To compute the shear, I find the position where (0,0) from last image
is mapped to in the new space, say (xm, ym). The last image is the
same as the first image and would be ignored in the final mosaic. So
its (0,0) should have the same y value as the first image. So shear ,a
= -ym/xm.[Actually (1-ym/xm) since I used Matlab where (1,1) is the
first point].
Also, I compute the smallest x and y values taken by any image in the
new space and shift the origin to that point so that all images are
mapped to the positive xy co-ordinates.
We multiply the shear and origin shifting matrices into the
translation matrices.
- Computing Weight Maps
Instead of computing the weights for each pixel, we compute the weight
for every column. We use a linear function for the overlapping regions
such that the weight is 0 at the edge. It seems my photos had
excessive overlap and there is a possibility for a small region to
have three overlapping images. So I had to normalize the weights such
that they summed up to 1 for all images.
- Combining the images
Since I normalize the weights, I can just multiply the image by the
weight map which is the same size as the image. Perform the forward
transform using matlab's imtransform and then just add up the
resulting images in the new space. Just as a side note, I was
initially computing inverse warping co-ordinates for each pixel and
computing the weights for each. This turned out to be very slow and
took more than an hour for every image. By using the new approach of
weight maps included in the masks, I am now able to run the code
within 5 minutes.
- Removing ghosts : EXTRA
I had a set of images that had moving cars which would result in
ghosts in the images. Hence, I implemented the ghost removal approach
from the paper [2]. The given paper creates a graph of the mismatching
regions and ignores the values from images that form a vertex cover in
the graph. It also weighs each image based on its position so that it
uses the pixels from images where the mismatched part is nearer to the
center. I also take into account whether the mismatching pixels are
completely subsumed in one particular image and boost its weight. To
obtain chunks of mismatched columns rather than many small stretch of columns, I
reduce the threshold everytime I see one mismatched column and
increase it again if the columns start matching.
They
also try to fix the difference in exposure, but since I used all
images with manual exposure, I could skip this step.
- Implementation
The input image sets are in Mosaic/set* folders.

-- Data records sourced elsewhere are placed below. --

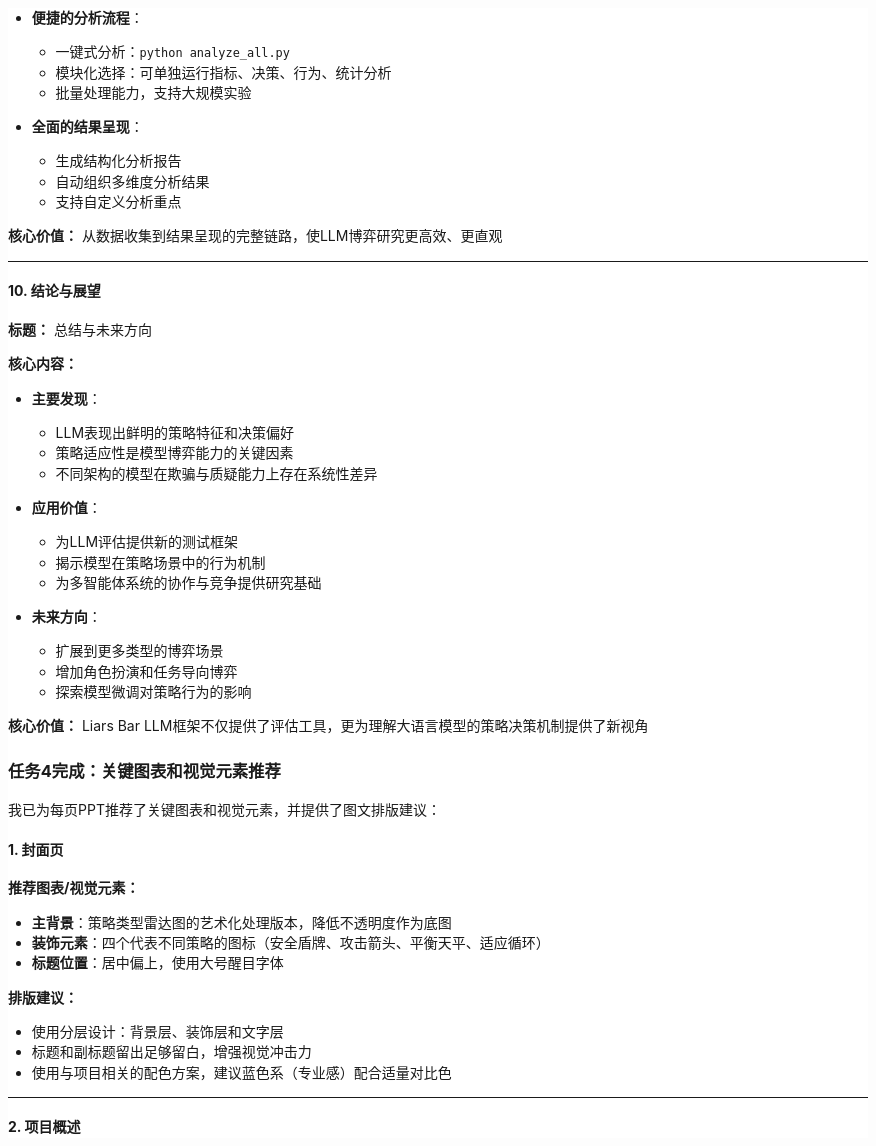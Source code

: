 - **便捷的分析流程**：
  - 一键式分析：`python analyze_all.py`
  - 模块化选择：可单独运行指标、决策、行为、统计分析
  - 批量处理能力，支持大规模实验

- **全面的结果呈现**：
  - 生成结构化分析报告
  - 自动组织多维度分析结果
  - 支持自定义分析重点

**核心价值：** 从数据收集到结果呈现的完整链路，使LLM博弈研究更高效、更直观

---

#### 10. 结论与展望

**标题：** 总结与未来方向

**核心内容：**
- **主要发现**：
  - LLM表现出鲜明的策略特征和决策偏好
  - 策略适应性是模型博弈能力的关键因素
  - 不同架构的模型在欺骗与质疑能力上存在系统性差异

- **应用价值**：
  - 为LLM评估提供新的测试框架
  - 揭示模型在策略场景中的行为机制
  - 为多智能体系统的协作与竞争提供研究基础

- **未来方向**：
  - 扩展到更多类型的博弈场景
  - 增加角色扮演和任务导向博弈
  - 探索模型微调对策略行为的影响

**核心价值：** Liars Bar LLM框架不仅提供了评估工具，更为理解大语言模型的策略决策机制提供了新视角

### 任务4完成：关键图表和视觉元素推荐

我已为每页PPT推荐了关键图表和视觉元素，并提供了图文排版建议：

#### 1. 封面页

**推荐图表/视觉元素：**
- **主背景**：策略类型雷达图的艺术化处理版本，降低不透明度作为底图
- **装饰元素**：四个代表不同策略的图标（安全盾牌、攻击箭头、平衡天平、适应循环）
- **标题位置**：居中偏上，使用大号醒目字体

**排版建议：**
- 使用分层设计：背景层、装饰层和文字层
- 标题和副标题留出足够留白，增强视觉冲击力
- 使用与项目相关的配色方案，建议蓝色系（专业感）配合适量对比色

---

#### 2. 项目概述
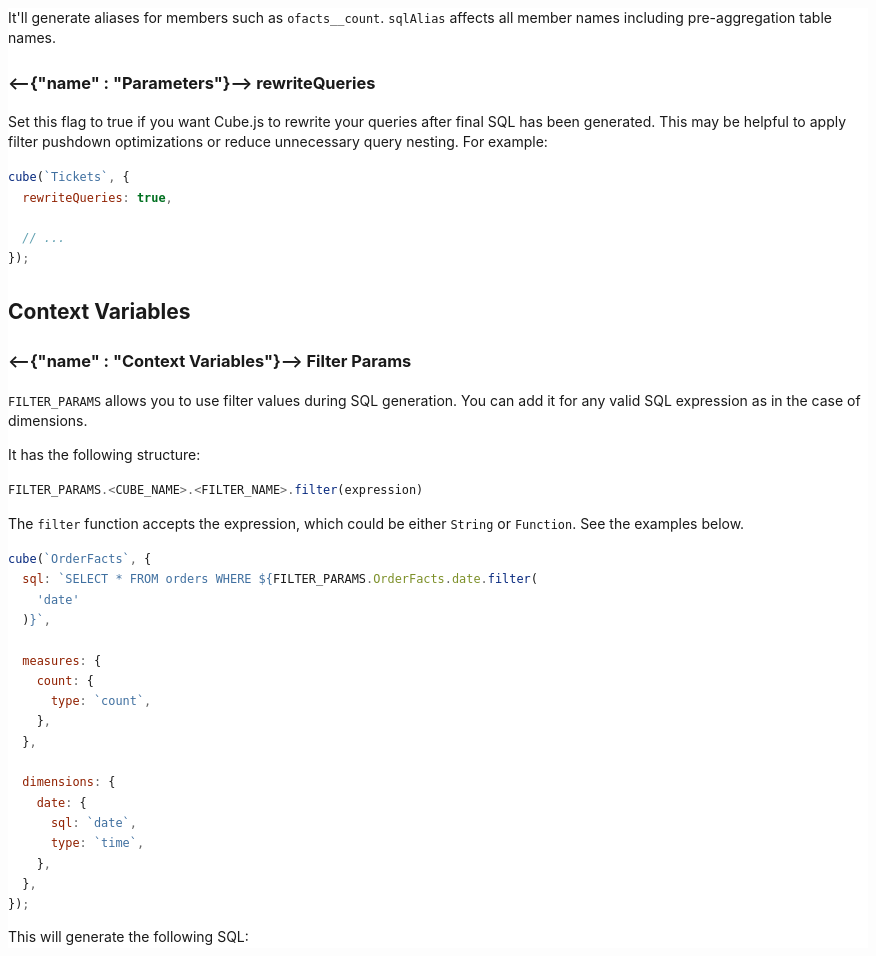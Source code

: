 It'll generate aliases for members such as `ofacts__count`. `sqlAlias` affects
all member names including pre-aggregation table names.

### <--{"name" : "Parameters"}--> rewriteQueries

Set this flag to true if you want Cube.js to rewrite your queries after final
SQL has been generated. This may be helpful to apply filter pushdown
optimizations or reduce unnecessary query nesting. For example:

```javascript
cube(`Tickets`, {
  rewriteQueries: true,

  // ...
});
```

## Context Variables

### <--{"name" : "Context Variables"}--> Filter Params

`FILTER_PARAMS` allows you to use filter values during SQL generation. You can
add it for any valid SQL expression as in the case of dimensions.

It has the following structure:

```javascript
FILTER_PARAMS.<CUBE_NAME>.<FILTER_NAME>.filter(expression)
```

The `filter` function accepts the expression, which could be either `String` or
`Function`. See the examples below.

```javascript
cube(`OrderFacts`, {
  sql: `SELECT * FROM orders WHERE ${FILTER_PARAMS.OrderFacts.date.filter(
    'date'
  )}`,

  measures: {
    count: {
      type: `count`,
    },
  },

  dimensions: {
    date: {
      sql: `date`,
      type: `time`,
    },
  },
});
```

This will generate the following SQL:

The output images are in Mosaic/ folders.
To run the code, in Matlab run mosaic.m. Modify the directory name in
mosaic.m for different sets.
To enable deghosting, set remove_ghosts=1 in mosaic.m.
Low Res photos marked with _small.jpg
- Results
This is my favourite artifact[File: Mosaic/set2_new2.jpg]
Result on the input set. Since I didnt use multiband combining, the
final image has dark and light regions.
This is the result with hand held images. As you can see there are
portions that are missed and hence black.
This is the result without removing ghosts. As you can see there is a
ghost bus in the picture.
This is after removing the ghosts. As you can see, since we pick every
column for one image, the final image is not smooth because of every
mismatch in the columns comes from different images that may have
slight exposure differences.
References:
1. Construction of panoramic mosaics with global and local alignment - Heung-Yeung Shum and Richard Szeliski.
2. Eliminating Ghosting and Exposure Artifacts in Image Mosaics - M. Uyttendaele, A. Eden, and R. Szeliski.